Il changeait chaque année son testament — à mesure que le patrimoine s’arrondissait — pour reculer davantage l’époque où ses enfants jouiraient enfin des écus qu’il avait amassés. Il voulait leur distribuer l’argent, après sa mort, avec autant de parcimonie que durant sa vie. S’il avait pu laisser s’accumuler sa fortune jusqu’à la cinquième ou à la sixième génération, il serait mort heureux et tranquille.

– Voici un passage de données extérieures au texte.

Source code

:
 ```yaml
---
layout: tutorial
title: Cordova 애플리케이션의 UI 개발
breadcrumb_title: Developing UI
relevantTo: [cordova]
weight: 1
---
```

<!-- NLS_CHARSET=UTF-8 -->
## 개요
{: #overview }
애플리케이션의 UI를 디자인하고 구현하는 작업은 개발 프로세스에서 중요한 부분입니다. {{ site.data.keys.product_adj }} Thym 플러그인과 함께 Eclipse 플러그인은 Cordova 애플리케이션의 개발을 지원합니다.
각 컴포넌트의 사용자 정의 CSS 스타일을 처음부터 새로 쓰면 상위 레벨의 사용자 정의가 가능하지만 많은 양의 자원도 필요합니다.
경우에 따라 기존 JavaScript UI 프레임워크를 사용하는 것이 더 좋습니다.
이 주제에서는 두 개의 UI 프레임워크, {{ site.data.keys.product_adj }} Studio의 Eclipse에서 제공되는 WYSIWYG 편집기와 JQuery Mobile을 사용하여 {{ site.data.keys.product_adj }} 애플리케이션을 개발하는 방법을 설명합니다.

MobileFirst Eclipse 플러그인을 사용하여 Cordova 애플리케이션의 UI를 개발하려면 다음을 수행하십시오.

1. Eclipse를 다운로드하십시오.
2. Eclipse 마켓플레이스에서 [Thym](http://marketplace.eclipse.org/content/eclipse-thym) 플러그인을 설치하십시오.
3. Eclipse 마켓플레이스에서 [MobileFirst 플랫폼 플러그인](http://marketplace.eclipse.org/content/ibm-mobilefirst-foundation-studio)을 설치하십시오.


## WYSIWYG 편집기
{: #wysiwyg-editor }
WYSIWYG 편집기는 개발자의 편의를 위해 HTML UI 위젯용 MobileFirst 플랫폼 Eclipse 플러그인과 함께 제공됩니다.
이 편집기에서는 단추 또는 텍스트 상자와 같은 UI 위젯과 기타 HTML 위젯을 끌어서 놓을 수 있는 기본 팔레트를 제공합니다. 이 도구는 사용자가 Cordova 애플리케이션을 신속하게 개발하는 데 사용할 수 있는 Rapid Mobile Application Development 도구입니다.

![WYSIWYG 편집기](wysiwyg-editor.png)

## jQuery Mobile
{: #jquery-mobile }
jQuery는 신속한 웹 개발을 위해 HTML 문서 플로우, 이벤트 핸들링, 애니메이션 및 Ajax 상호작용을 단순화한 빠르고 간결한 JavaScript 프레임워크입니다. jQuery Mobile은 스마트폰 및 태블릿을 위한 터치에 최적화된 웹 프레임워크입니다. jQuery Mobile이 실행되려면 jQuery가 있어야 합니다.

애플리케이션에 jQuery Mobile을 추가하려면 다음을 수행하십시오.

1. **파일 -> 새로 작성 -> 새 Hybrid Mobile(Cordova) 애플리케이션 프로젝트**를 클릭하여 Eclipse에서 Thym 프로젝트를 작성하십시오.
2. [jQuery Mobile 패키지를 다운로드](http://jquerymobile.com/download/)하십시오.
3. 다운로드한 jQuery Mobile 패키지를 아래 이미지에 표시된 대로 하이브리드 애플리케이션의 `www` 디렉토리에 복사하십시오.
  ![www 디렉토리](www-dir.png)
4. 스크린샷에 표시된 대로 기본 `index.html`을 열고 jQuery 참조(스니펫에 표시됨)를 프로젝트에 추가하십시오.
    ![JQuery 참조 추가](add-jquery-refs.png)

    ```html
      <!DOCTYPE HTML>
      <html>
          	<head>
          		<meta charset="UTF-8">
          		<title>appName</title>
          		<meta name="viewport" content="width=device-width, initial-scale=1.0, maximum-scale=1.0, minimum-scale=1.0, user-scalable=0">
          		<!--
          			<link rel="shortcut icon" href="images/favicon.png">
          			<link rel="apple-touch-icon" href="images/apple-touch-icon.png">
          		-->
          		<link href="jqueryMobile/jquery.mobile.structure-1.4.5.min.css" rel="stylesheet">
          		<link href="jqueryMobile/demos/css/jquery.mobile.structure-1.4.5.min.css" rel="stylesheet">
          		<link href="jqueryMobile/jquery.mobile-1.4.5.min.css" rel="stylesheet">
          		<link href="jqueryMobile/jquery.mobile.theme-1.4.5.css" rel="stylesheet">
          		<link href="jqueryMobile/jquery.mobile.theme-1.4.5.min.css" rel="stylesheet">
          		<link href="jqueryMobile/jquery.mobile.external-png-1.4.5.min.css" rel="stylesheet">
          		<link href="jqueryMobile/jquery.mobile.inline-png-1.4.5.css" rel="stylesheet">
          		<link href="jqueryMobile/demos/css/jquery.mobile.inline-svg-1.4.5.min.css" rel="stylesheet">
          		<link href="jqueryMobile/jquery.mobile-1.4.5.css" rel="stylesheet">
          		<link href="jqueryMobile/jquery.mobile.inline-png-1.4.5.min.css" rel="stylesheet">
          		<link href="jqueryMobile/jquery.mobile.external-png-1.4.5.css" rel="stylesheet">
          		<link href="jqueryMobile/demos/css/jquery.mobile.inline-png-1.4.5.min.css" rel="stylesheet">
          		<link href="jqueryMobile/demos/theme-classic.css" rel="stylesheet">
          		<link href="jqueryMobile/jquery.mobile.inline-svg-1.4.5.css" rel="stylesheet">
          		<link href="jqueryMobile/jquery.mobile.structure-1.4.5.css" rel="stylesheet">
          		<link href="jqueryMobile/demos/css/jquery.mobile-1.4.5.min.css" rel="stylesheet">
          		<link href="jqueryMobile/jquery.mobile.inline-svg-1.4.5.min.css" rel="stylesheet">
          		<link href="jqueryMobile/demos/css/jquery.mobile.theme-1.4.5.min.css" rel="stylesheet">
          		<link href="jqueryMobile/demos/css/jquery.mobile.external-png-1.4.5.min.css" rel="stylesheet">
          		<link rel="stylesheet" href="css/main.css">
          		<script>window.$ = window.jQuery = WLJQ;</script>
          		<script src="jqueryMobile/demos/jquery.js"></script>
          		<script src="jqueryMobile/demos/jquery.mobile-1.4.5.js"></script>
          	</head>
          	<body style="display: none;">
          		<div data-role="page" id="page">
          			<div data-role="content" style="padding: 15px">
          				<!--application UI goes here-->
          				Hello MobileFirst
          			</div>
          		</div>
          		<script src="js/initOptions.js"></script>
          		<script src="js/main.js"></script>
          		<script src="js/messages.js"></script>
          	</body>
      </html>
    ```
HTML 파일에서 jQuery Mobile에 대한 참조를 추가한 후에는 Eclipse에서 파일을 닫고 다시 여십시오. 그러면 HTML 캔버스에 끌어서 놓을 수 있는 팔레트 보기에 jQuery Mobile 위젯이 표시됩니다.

Son raisonnement d’ailleurs, n’était pas sans plausibilité :

— Mes petits enfants, disait-il, élevés par mes enfants dans le luxe, à même les rentes du bonhomme, auront plus besoin de secours que Caroline et Pierre. Il faut que les gens riches d’à présent évitent le sort de l’ancienne noblesse, qui n’a pas su conserver son patrimoine. Je ne veux pas qu’un Perret en soit réduit plus tard à compter sur une place du gouvernement pour vivre.

Tel était le beau-père que se destinait le docteur Blandy.

Le docteur Blandy se trouvait, pour ainsi dire, au sein de sa future famille ; il faisait face à M. Perret, il avait à sa droite Mme. Perret, et à sa gauche Mademoiselle.

— Quel superbe groupe ! se disait à elle-même Mademoiselle Aubé en l’observant de l’autre bout du salon ; il y a là l’intérêt, la sottise, la vanité et la coquetterie. Je serais curieuse d’entendre le dialogue.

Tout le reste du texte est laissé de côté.